US FAA grounds SpaceX's Falcon 9 rocket after second-stage malfunction


FILE PHOTO: A SpaceX Falcon 9 rocket lifts off carrying NASA's SpaceX Crew-9, Nick Hague and Roscosmos cosmonaut Alexander Gorbunov, to the International Space Station from the Cape Canaveral Space Force Station in Cape Canaveral, Florida, U.S., September 28, 2024. REUTERS/Joe Skipper/File Photo

WASHINGTON (Reuters) -The U.S. Federal Aviation Administration on Monday said SpaceX must investigate why the second stage of its workhorse Falcon 9 rocket malfunctioned after a NASA astronaut mission on Saturday, grounding the rocket for the third time in three months.

After SpaceX on Saturday launched two astronauts to the International Space Station for NASA, the rocket body that had boosted the crew further into space failed to properly re-light its engine for its "deorbit burn," a routine procedure that discards the booster into the ocean after completing its flight.

The astronaut crew carried on to the ISS safely, docking on Sunday as planned. The FAA said there were no injuries or property damage linked to the booster mishap.

The malfunction caused the booster to fall into a region of the Pacific Ocean outside of the designated safety zone that the FAA approved for the mission.

SpaceX said the booster "experienced an off-nominal deorbit burn. As a result, the second stage safely landed in the ocean, but outside of the targeted area."

"We will resume launching after we better understand root cause," SpaceX wrote in a post on X.

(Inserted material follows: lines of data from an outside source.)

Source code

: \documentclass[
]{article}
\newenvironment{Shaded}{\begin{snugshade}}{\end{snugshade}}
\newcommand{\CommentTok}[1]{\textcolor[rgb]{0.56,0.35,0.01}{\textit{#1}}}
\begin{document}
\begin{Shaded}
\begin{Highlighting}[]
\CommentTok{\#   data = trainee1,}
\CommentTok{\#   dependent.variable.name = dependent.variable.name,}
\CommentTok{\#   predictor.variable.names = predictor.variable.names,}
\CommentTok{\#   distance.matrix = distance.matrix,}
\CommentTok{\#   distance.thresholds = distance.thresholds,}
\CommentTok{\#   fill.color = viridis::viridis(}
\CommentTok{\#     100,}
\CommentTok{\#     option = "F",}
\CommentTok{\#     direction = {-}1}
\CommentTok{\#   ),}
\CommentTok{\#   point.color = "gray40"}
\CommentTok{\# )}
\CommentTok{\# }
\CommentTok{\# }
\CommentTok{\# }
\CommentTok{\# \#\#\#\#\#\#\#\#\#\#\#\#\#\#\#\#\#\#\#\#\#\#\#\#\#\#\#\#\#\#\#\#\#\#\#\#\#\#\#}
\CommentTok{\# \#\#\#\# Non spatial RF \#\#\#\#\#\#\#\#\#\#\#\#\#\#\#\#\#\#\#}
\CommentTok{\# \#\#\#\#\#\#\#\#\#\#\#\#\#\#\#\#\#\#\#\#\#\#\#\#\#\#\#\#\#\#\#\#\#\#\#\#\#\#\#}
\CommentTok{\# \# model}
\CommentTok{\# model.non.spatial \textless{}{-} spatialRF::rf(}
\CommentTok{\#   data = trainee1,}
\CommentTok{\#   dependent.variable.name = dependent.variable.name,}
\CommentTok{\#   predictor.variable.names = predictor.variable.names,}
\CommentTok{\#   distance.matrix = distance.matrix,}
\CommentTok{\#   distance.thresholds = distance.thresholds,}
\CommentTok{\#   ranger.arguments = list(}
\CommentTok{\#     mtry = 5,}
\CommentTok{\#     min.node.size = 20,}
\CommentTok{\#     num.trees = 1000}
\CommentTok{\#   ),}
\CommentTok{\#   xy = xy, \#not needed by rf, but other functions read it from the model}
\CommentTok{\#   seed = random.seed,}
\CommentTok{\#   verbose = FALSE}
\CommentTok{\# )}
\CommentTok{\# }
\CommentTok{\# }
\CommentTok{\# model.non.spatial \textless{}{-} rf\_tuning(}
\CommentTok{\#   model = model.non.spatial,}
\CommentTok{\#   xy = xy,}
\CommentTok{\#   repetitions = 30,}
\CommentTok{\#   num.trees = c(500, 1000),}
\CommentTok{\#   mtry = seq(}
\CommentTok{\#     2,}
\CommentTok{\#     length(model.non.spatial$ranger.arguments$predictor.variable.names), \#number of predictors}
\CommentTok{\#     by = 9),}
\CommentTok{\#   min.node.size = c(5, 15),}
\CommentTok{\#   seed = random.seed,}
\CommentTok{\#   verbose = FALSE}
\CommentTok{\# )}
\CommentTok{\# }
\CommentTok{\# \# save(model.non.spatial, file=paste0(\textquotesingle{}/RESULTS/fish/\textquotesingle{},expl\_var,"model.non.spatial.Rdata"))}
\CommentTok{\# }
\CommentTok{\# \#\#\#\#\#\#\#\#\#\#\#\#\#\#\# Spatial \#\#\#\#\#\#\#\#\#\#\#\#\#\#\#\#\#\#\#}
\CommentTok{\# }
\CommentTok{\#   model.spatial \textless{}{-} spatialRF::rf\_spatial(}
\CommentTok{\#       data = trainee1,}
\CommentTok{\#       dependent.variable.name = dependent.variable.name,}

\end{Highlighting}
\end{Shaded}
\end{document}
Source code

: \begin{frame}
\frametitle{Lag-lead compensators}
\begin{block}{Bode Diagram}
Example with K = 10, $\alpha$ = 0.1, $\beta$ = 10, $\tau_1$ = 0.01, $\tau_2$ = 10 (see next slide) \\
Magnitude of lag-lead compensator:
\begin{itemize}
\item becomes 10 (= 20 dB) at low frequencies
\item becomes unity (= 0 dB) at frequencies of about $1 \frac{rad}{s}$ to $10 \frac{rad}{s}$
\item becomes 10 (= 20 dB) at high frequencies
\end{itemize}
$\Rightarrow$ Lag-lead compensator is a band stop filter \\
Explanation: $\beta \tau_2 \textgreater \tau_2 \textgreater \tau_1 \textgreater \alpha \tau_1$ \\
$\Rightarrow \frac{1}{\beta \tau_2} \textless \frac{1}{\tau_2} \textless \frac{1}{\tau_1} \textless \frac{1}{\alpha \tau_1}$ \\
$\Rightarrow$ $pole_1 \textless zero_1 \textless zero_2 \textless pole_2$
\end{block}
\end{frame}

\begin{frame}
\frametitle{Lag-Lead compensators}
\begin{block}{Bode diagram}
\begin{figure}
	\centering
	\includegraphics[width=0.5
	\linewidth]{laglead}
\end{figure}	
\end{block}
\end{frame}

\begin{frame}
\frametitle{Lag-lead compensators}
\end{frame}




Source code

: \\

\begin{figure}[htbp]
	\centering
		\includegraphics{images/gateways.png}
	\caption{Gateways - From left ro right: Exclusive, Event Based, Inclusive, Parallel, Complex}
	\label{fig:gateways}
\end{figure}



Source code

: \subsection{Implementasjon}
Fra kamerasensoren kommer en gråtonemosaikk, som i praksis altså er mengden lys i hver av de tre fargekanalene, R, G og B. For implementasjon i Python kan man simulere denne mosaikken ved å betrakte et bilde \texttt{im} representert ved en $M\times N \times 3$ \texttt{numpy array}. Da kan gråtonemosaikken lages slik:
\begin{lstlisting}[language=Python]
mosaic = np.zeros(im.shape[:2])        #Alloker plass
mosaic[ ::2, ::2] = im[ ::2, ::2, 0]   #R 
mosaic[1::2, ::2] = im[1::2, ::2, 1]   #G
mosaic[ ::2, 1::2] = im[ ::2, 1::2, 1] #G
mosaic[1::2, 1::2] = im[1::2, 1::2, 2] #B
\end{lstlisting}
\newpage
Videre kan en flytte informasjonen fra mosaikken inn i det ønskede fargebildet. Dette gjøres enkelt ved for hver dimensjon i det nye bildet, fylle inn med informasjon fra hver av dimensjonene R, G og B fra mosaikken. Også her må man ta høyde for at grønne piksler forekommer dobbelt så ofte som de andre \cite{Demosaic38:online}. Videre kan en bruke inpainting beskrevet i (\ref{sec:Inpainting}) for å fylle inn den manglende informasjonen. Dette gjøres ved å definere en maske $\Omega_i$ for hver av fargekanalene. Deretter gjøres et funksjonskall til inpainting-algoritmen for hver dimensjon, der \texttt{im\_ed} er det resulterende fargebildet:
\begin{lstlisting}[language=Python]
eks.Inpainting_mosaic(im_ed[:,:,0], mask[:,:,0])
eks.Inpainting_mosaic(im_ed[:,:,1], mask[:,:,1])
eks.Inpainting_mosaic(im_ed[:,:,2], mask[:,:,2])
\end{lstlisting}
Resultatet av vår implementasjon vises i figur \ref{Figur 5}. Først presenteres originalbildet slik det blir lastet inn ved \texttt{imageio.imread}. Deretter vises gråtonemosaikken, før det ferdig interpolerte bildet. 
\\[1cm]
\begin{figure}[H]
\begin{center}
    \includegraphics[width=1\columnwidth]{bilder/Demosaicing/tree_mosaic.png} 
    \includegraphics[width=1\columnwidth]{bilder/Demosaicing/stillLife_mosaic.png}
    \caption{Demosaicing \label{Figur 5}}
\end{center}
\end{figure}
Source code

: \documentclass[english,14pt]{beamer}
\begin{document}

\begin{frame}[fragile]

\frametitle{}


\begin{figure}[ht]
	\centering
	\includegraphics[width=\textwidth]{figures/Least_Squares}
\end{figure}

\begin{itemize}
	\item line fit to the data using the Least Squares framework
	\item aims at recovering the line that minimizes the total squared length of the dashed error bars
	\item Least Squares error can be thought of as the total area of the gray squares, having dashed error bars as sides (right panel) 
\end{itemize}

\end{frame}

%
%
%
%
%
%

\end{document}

Saturday's mishap was the third to trigger an FAA grounding in the past three months. Before that, groundings were rare for Falcon 9, SpaceX's centerpiece rocket, which much of the Western world relies on for accessing space.

The rocket was grounded in July after a second-stage issue sent a batch of SpaceX-built Starlink satellites on an orbital path to destruction, marking SpaceX's first mission failure in more than seven years. SpaceX resumed Falcon 9 flights 15 days later.

In August, another grounding was triggered by the failure of a Falcon 9 first stage to land back on Earth, a mishap that did not affect mission success. The company returned to flight three days later.

SpaceX is likely to seek FAA approval to resume flights in a similar manner, while its engineering investigation continues with oversight by the FAA. The agency regulates rocket launches and rocket re-entries to the extent they may affect public safety.

SpaceX has launched an average of two to three rockets a week since the beginning of 2024, far outpacing its rivals in the launch industry. Falcon 9's first stage is reusable, but its second stage is not.

The grounding comes at a testy time for SpaceX and the FAA - the two have been feuding openly over the pace of launch licensing regulations and a pair of fines the FAA imposed on SpaceX for allegedly violating its Falcon launch licenses in 2023.

The Falcon 9 grounding does not directly affect Starship, SpaceX's giant, next-generation rocket system that it has tested four times since 2023.

SpaceX has complained publicly that the FAA has been slow to approve the license for Starship's fifth flight test, which involves far more ambitious testing objectives than the previous flight.